El apartado visual de Alberto Caliva es, sin lugar a dudas, el pilar que termina de definir la identidad de *Dark Ness*. Caliva utiliza un blanco y negro de contrastes violentos, donde el claroscuro no solo sirve para ambientar, sino para narrar. Su dibujo es detallado, sucio y visceral, capaz de plasmar arquitecturas imposibles y anatomías distorsionadas que evocan una sensación de pesadilla constante. La influencia del grabado y de maestros del sombreado denso es evidente, logrando que cada página respire una atmósfera de claustrofobia y decadencia. La oscuridad en el dibujo de Caliva tiene peso; parece ocupar un espacio físico en la viñeta, obligando al lector a buscar los focos de luz junto con el protagonista.

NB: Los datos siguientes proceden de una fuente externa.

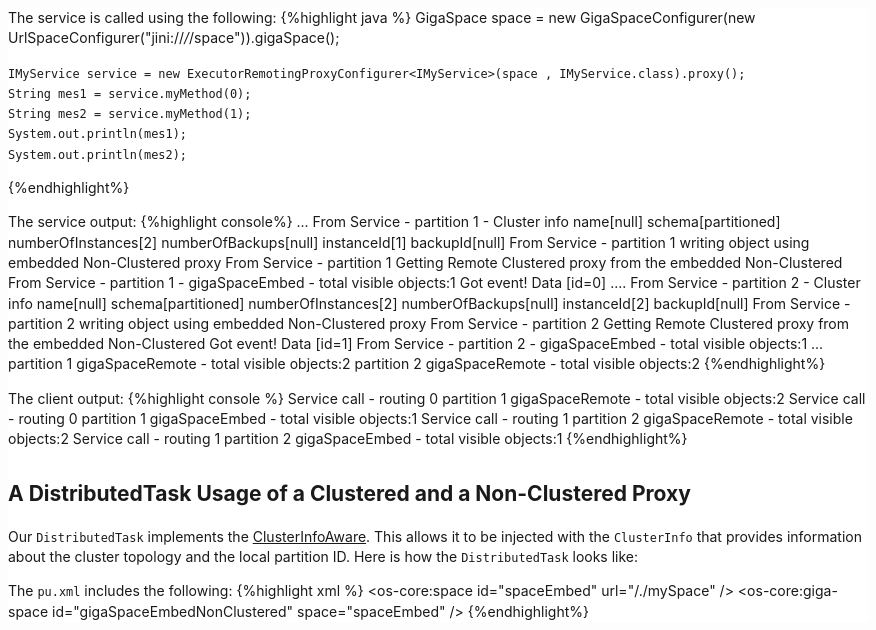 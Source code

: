 The service is called using the following:
{%highlight java %}
    GigaSpace space = new GigaSpaceConfigurer(new UrlSpaceConfigurer("jini://*/*/space")).gigaSpace();

    IMyService service = new ExecutorRemotingProxyConfigurer<IMyService>(space , IMyService.class).proxy();
    String mes1 = service.myMethod(0);
    String mes2 = service.myMethod(1);
    System.out.println(mes1);
    System.out.println(mes2);
{%endhighlight%}

The service output:
{%highlight console%}
...
From Service - partition 1 - Cluster info name[null] schema[partitioned] numberOfInstances[2] numberOfBackups[null] instanceId[1] backupId[null]
From Service - partition 1 writing object using embedded Non-Clustered proxy
From Service - partition 1 Getting Remote Clustered proxy from the embedded Non-Clustered
From Service - partition 1 - gigaSpaceEmbed - total visible objects:1
Got event! Data [id=0]
....
From Service - partition 2 - Cluster info name[null] schema[partitioned] numberOfInstances[2] numberOfBackups[null] instanceId[2] backupId[null]
From Service - partition 2 writing object using embedded Non-Clustered proxy
From Service - partition 2 Getting Remote Clustered proxy from the embedded Non-Clustered
Got event! Data [id=1]
From Service - partition 2 - gigaSpaceEmbed - total visible objects:1
...
partition 1 gigaSpaceRemote - total visible objects:2
partition 2 gigaSpaceRemote - total visible objects:2
{%endhighlight%}

The client output:
{%highlight console %}
Service call - routing 0 partition 1 gigaSpaceRemote - total visible objects:2
Service call - routing 0 partition 1 gigaSpaceEmbed - total visible objects:1
Service call - routing 1 partition 2 gigaSpaceRemote - total visible objects:2
Service call - routing 1 partition 2 gigaSpaceEmbed - total visible objects:1
{%endhighlight%}

## A DistributedTask Usage of a Clustered and a Non-Clustered Proxy

Our `DistributedTask` implements the [ClusterInfoAware]({%currentjavaurl%}/obtaining-cluster-information.html). This allows it to be injected with the `ClusterInfo` that provides information about the cluster topology and the local partition ID. Here is how the `DistributedTask` looks like:

The `pu.xml` includes the following:
{%highlight xml %}
<os-core:space id="spaceEmbed" url="/./mySpace" />
<os-core:giga-space id="gigaSpaceEmbedNonClustered" space="spaceEmbed" />
{%endhighlight%}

La obra también destaca por su capacidad para fusionar géneros. Si bien la base es la fantasía oscura, hay elementos de horror gótico, ciencia ficción post-apocalíptica y un fuerte componente de tragedia griega. Los antagonistas y aliados que Ness encuentra en su camino no son meros obstáculos, sino representaciones de diferentes vicios, miedos o esperanzas residuales de un mundo que se niega a morir del todo. La interacción entre el guion reflexivo y el arte abigarrado crea una sinergia que eleva a *Dark Ness* por encima de la media de las publicaciones de su época.
En resumen, *Dark Ness* es un exponente fundamental de la historieta de autor producida en Argentina para el mercado internacional (especialmente el italiano, donde estos autores gozaron de gran prestigio). Es una obra que exige una lectura atenta, no solo por la densidad de su propuesta visual, sino por la profundidad de los temas que aborda: la identidad, la pérdida de la memoria colectiva y la lucha eterna contra una entropía que todo lo consume. Para el lector interesado en el cómic adulto de los años 90, este título es una pieza de culto que encapsula el fin de una era editorial y el refinamiento de un lenguaje narrativo único.